**What to work on:**
Pictures aside, output each record exactly.

**Task input:**
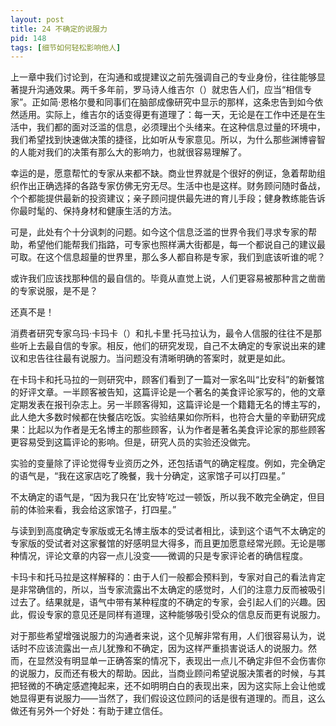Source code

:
 ```yaml
---
layout: post
title: 24 不确定的说服力
pid: 148
tags: [细节如何轻松影响他人]
---
```

上一章中我们讨论到，在沟通和或提建议之前先强调自己的专业身份，往往能够显著提升沟通效果。两千多年前，罗马诗人维吉尔（）就忠告人们，应当“相信专家”。正如简·恩格尔曼和同事们在脑部成像研究中显示的那样，这条忠告到如今依然适用。实际上，维吉尔的话变得更有道理了：每一天，无论是在工作中还是在生活中，我们都的面对泛滥的信息，必须理出个头绪来。在这种信息过量的环境中，我们希望找到快速做决策的捷径，比如听从专家意见。所以，为什么那些渊博睿智的人能对我们的决策有那么大的影响力，也就很容易理解了。

幸运的是，愿意帮忙的专家从来都不缺。商业世界就是个很好的例证，急着帮助组织作出正确选择的各路专家仿佛无穷无尽。生活中也是这样。财务顾问随时备战，个个都能提供最新的投资建议；亲子顾问提供最先进的育儿手段；健身教练能告诉你最时髦的、保持身材和健康生活的方法。

可是，此处有个十分讽刺的问题。如今这个信息泛滥的世界令我们寻求专家的帮助，希望他们能帮我们指路，可专家也照样满大街都是，每一个都说自己的建议最可取。在这个信息超量的世界里，那么多人都自称是专家，我们到底该听谁的呢？

或许我们应该找那种信的最自信的。毕竟从直觉上说，人们更容易被那种言之凿凿的专家说服，是不是？

还真不是！

消费者研究专家乌玛·卡玛卡（）和扎卡里·托马拉认为，最令人信服的往往不是那些听上去最自信的专家。相反，他们的研究发现，自己不太确定的专家说出来的建议和忠告往往最有说服力。当问题没有清晰明确的答案时，就更是如此。

在卡玛卡和托马拉的一则研究中，顾客们看到了一篇对一家名叫“比安科”的新餐馆的好评文章。一半顾客被告知，这篇评论是一个著名的美食评论家写的，他的文章定期发表在报刊杂志上。另一半顾客得知，这篇评论是一个籍籍无名的博主写的，此人绝大多数时候都在快餐店吃饭。实验结果如你所料，也符合大量的辛勤研究成果：比起以为作者是无名博主的那些顾客，认为作者是著名美食评论家的那些顾客更容易受到这篇评论的影响。但是，研究人员的实验还没做完。

实验的变量除了评论觉得专业资历之外，还包括语气的确定程度。例如，完全确定的语气是，“我在这家店吃了晚餐，我十分确定，这家馆子可以打四星。”

不太确定的语气是，“因为我只在‘比安特’吃过一顿饭，所以我不敢完全确定，但目前的体验来看，我会给这家馆子，打四星。”

与读到到高度确定专家版或无名博主版本的受试者相比，读到这个语气不太确定的专家版的受试者对这家餐馆的好感明显大得多，而且更加愿意经常光顾。无论是哪种情况，评论文章的内容一点儿没变——微调的只是专家评论者的确信程度。

卡玛卡和托马拉是这样解释的：由于人们一般都会预料到，专家对自己的看法肯定是非常确信的，所以，当专家流露出不太确定的感觉时，人们的注意力反而被吸引过去了。结果就是，语气中带有某种程度的不确定的专家，会引起人们的兴趣。因此，假设专家的意见还是同样有道理，这种能够吸引受众的信息反而更有说服力。

对于那些希望增强说服力的沟通者来说，这个见解非常有用，人们很容易认为，说话时不应该流露出一点儿犹豫和不确定，因为这样严重损害说话人的说服力。然而，在显然没有明显单一正确答案的情况下，表现出一点儿不确定非但不会伤害你的说服力，反而还有极大的帮助。因此，当商业顾问希望说服决策者的时候，与其把轻微的不确定感遮掩起来，还不如明明白白的表现出来，因为这实际上会让他或她显得更有说服力——当然了，我们假设这位顾问的话是很有道理的。而且，这么做还有另外一个好处：有助于建立信任。
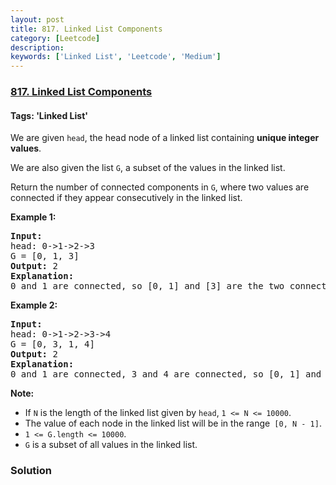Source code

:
 ```yaml
---
layout: post
title: 817. Linked List Components
category: [Leetcode]
description: 
keywords: ['Linked List', 'Leetcode', 'Medium']
---
```

### [817. Linked List Components](https://leetcode.com/problems/linked-list-components)

#### Tags: 'Linked List'

<div class="content__u3I1 question-content__JfgR"><div><p>We are given <code>head</code>, the head node of a linked list containing <strong>unique integer values</strong>.</p>
<p>We are also given the list <code>G</code>, a subset of the values in the linked list.</p>
<p>Return the number of connected components in <code>G</code>, where two values are connected if they appear consecutively in the linked list.</p>
<p><strong>Example 1:</strong></p>
<pre><strong>Input:</strong> 
head: 0-&gt;1-&gt;2-&gt;3
G = [0, 1, 3]
<strong>Output:</strong> 2
<strong>Explanation:</strong> 
0 and 1 are connected, so [0, 1] and [3] are the two connected components.
</pre>
<p><strong>Example 2:</strong></p>
<pre><strong>Input:</strong> 
head: 0-&gt;1-&gt;2-&gt;3-&gt;4
G = [0, 3, 1, 4]
<strong>Output:</strong> 2
<strong>Explanation:</strong> 
0 and 1 are connected, 3 and 4 are connected, so [0, 1] and [3, 4] are the two connected components.
</pre>
<p><strong>Note: </strong></p>
<ul>
<li>If <code>N</code> is the length of the linked list given by <code>head</code>, <code>1 &lt;= N &lt;= 10000</code>.</li>
<li>The value of each node in the linked list will be in the range<code> [0, N - 1]</code>.</li>
<li><code>1 &lt;= G.length &lt;= 10000</code>.</li>
<li><code>G</code> is a subset of all values in the linked list.</li>
</ul>
</div></div>

### Solution
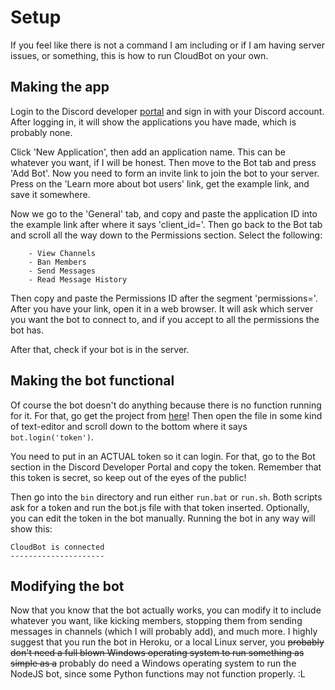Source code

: # Setup  
  If you feel like there is not a command I am including or if I am having server issues, or something, this is how to run CloudBot on your own.

## Making the app
  Login to the Discord developer [portal](https://discord.com/developers) and sign in with your Discord account. After logging in, it will show the applications you
have made, which is probably none.

  Click 'New Application', then add an application name. This can be whatever you want, if I will be honest. Then move to the Bot tab and press 'Add Bot'. Now you need to form an invite link to join the bot to your server. Press on the 'Learn more about bot users' link, get the example link, and save it somewhere.
  
  Now we go to the 'General' tab, and copy and paste the application ID into the example link after where it says 'client_id='. Then go back to the Bot tab and scroll all the way down to the Permissions section. Select the following:
  
        - View Channels
        - Ban Members
        - Send Messages
        - Read Message History

  Then copy and paste the Permissions ID after the segment 'permissions='. After you have your link, open it in a web browser.
It will ask which server you want the bot to connect to, and if you accept to all the permissions the bot has.

  After that, check if your bot is in the server.
## Making the bot functional
  Of course the bot doesn't do anything because there is no function running for it. For that, go get the project from [here](https://github.com/themysticsavages/cloudbot-discord)!
Then open the file in some kind of text-editor and scroll down to the bottom where it says `bot.login('token')`. 

  You need to put in an ACTUAL token so it can login. For that, go to the Bot section in the Discord Developer Portal and copy the token. Remember that this
token is secret, so keep out of the eyes of the public!

  Then go into the `bin` directory and run either `run.bat` or `run.sh`. Both scripts ask for a token and run the bot.js file with that token inserted. Optionally, you can edit the token in the bot manually. Running the bot in any way will show this:
  
  ```
  CloudBot is connected
  ---------------------
  ```
## Modifying the bot
  Now that you know that the bot actually works, you can modify it to include whatever you want, like kicking members, stopping them from sending messages 
in channels (which I will probably add), and much more. I highly suggest that you run the bot in Heroku, or a local Linux server, you ~~probably don't need a full blown Windows operating system to run something as simple as a~~ probably do need a Windows operating system to run the NodeJS bot, since some Python functions may not function properly. :L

**Answer section:**
Source code

:
 ```yaml
---
layout: post
title: 24 不确定的说服力
pid: 148
tags: [细节如何轻松影响他人]
---
```

上一章中我们讨论到，在沟通和或提建议之前先强调自己的专业身份，往往能够显著提升沟通效果。两千多年前，罗马诗人维吉尔（）就忠告人们，应当“相信专家”。正如简·恩格尔曼和同事们在脑部成像研究中显示的那样，这条忠告到如今依然适用。实际上，维吉尔的话变得更有道理了：每一天，无论是在工作中还是在生活中，我们都的面对泛滥的信息，必须理出个头绪来。在这种信息过量的环境中，我们希望找到快速做决策的捷径，比如听从专家意见。所以，为什么那些渊博睿智的人能对我们的决策有那么大的影响力，也就很容易理解了。

幸运的是，愿意帮忙的专家从来都不缺。商业世界就是个很好的例证，急着帮助组织作出正确选择的各路专家仿佛无穷无尽。生活中也是这样。财务顾问随时备战，个个都能提供最新的投资建议；亲子顾问提供最先进的育儿手段；健身教练能告诉你最时髦的、保持身材和健康生活的方法。

可是，此处有个十分讽刺的问题。如今这个信息泛滥的世界令我们寻求专家的帮助，希望他们能帮我们指路，可专家也照样满大街都是，每一个都说自己的建议最可取。在这个信息超量的世界里，那么多人都自称是专家，我们到底该听谁的呢？

或许我们应该找那种信的最自信的。毕竟从直觉上说，人们更容易被那种言之凿凿的专家说服，是不是？

还真不是！

消费者研究专家乌玛·卡玛卡（）和扎卡里·托马拉认为，最令人信服的往往不是那些听上去最自信的专家。相反，他们的研究发现，自己不太确定的专家说出来的建议和忠告往往最有说服力。当问题没有清晰明确的答案时，就更是如此。

在卡玛卡和托马拉的一则研究中，顾客们看到了一篇对一家名叫“比安科”的新餐馆的好评文章。一半顾客被告知，这篇评论是一个著名的美食评论家写的，他的文章定期发表在报刊杂志上。另一半顾客得知，这篇评论是一个籍籍无名的博主写的，此人绝大多数时候都在快餐店吃饭。实验结果如你所料，也符合大量的辛勤研究成果：比起以为作者是无名博主的那些顾客，认为作者是著名美食评论家的那些顾客更容易受到这篇评论的影响。但是，研究人员的实验还没做完。

实验的变量除了评论觉得专业资历之外，还包括语气的确定程度。例如，完全确定的语气是，“我在这家店吃了晚餐，我十分确定，这家馆子可以打四星。”

不太确定的语气是，“因为我只在‘比安特’吃过一顿饭，所以我不敢完全确定，但目前的体验来看，我会给这家馆子，打四星。”

与读到到高度确定专家版或无名博主版本的受试者相比，读到这个语气不太确定的专家版的受试者对这家餐馆的好感明显大得多，而且更加愿意经常光顾。无论是哪种情况，评论文章的内容一点儿没变——微调的只是专家评论者的确信程度。

卡玛卡和托马拉是这样解释的：由于人们一般都会预料到，专家对自己的看法肯定是非常确信的，所以，当专家流露出不太确定的感觉时，人们的注意力反而被吸引过去了。结果就是，语气中带有某种程度的不确定的专家，会引起人们的兴趣。因此，假设专家的意见还是同样有道理，这种能够吸引受众的信息反而更有说服力。

对于那些希望增强说服力的沟通者来说，这个见解非常有用，人们很容易认为，说话时不应该流露出一点儿犹豫和不确定，因为这样严重损害说话人的说服力。然而，在显然没有明显单一正确答案的情况下，表现出一点儿不确定非但不会伤害你的说服力，反而还有极大的帮助。因此，当商业顾问希望说服决策者的时候，与其把轻微的不确定感遮掩起来，还不如明明白白的表现出来，因为这实际上会让他或她显得更有说服力——当然了，我们假设这位顾问的话是很有道理的。而且，这么做还有另外一个好处：有助于建立信任。
Source code

:
 ```yaml
---
layout: post
title: 817. Linked List Components
category: [Leetcode]
description: 
keywords: ['Linked List', 'Leetcode', 'Medium']
---
```

### [817. Linked List Components](https://leetcode.com/problems/linked-list-components)

#### Tags: 'Linked List'

<div class="content__u3I1 question-content__JfgR"><div><p>We are given <code>head</code>, the head node of a linked list containing <strong>unique integer values</strong>.</p>
<p>We are also given the list <code>G</code>, a subset of the values in the linked list.</p>
<p>Return the number of connected components in <code>G</code>, where two values are connected if they appear consecutively in the linked list.</p>
<p><strong>Example 1:</strong></p>
<pre><strong>Input:</strong> 
head: 0-&gt;1-&gt;2-&gt;3
G = [0, 1, 3]
<strong>Output:</strong> 2
<strong>Explanation:</strong> 
0 and 1 are connected, so [0, 1] and [3] are the two connected components.
</pre>
<p><strong>Example 2:</strong></p>
<pre><strong>Input:</strong> 
head: 0-&gt;1-&gt;2-&gt;3-&gt;4
G = [0, 3, 1, 4]
<strong>Output:</strong> 2
<strong>Explanation:</strong> 
0 and 1 are connected, 3 and 4 are connected, so [0, 1] and [3, 4] are the two connected components.
</pre>
<p><strong>Note: </strong></p>
<ul>
<li>If <code>N</code> is the length of the linked list given by <code>head</code>, <code>1 &lt;= N &lt;= 10000</code>.</li>
<li>The value of each node in the linked list will be in the range<code> [0, N - 1]</code>.</li>
<li><code>1 &lt;= G.length &lt;= 10000</code>.</li>
<li><code>G</code> is a subset of all values in the linked list.</li>
</ul>
</div></div>

### Solution
Source code

: # Setup  
  If you feel like there is not a command I am including or if I am having server issues, or something, this is how to run CloudBot on your own.

## Making the app
  Login to the Discord developer [portal](https://discord.com/developers) and sign in with your Discord account. After logging in, it will show the applications you
have made, which is probably none.

  Click 'New Application', then add an application name. This can be whatever you want, if I will be honest. Then move to the Bot tab and press 'Add Bot'. Now you need to form an invite link to join the bot to your server. Press on the 'Learn more about bot users' link, get the example link, and save it somewhere.
  
  Now we go to the 'General' tab, and copy and paste the application ID into the example link after where it says 'client_id='. Then go back to the Bot tab and scroll all the way down to the Permissions section. Select the following:
  
        - View Channels
        - Ban Members
        - Send Messages
        - Read Message History

  Then copy and paste the Permissions ID after the segment 'permissions='. After you have your link, open it in a web browser.
It will ask which server you want the bot to connect to, and if you accept to all the permissions the bot has.

  After that, check if your bot is in the server.
## Making the bot functional
  Of course the bot doesn't do anything because there is no function running for it. For that, go get the project from [here](https://github.com/themysticsavages/cloudbot-discord)!
Then open the file in some kind of text-editor and scroll down to the bottom where it says `bot.login('token')`. 

  You need to put in an ACTUAL token so it can login. For that, go to the Bot section in the Discord Developer Portal and copy the token. Remember that this
token is secret, so keep out of the eyes of the public!

  Then go into the `bin` directory and run either `run.bat` or `run.sh`. Both scripts ask for a token and run the bot.js file with that token inserted. Optionally, you can edit the token in the bot manually. Running the bot in any way will show this:
  
  ```
  CloudBot is connected
  ---------------------
  ```
## Modifying the bot
  Now that you know that the bot actually works, you can modify it to include whatever you want, like kicking members, stopping them from sending messages 
in channels (which I will probably add), and much more. I highly suggest that you run the bot in Heroku, or a local Linux server, you ~~probably don't need a full blown Windows operating system to run something as simple as a~~ probably do need a Windows operating system to run the NodeJS bot, since some Python functions may not function properly. :L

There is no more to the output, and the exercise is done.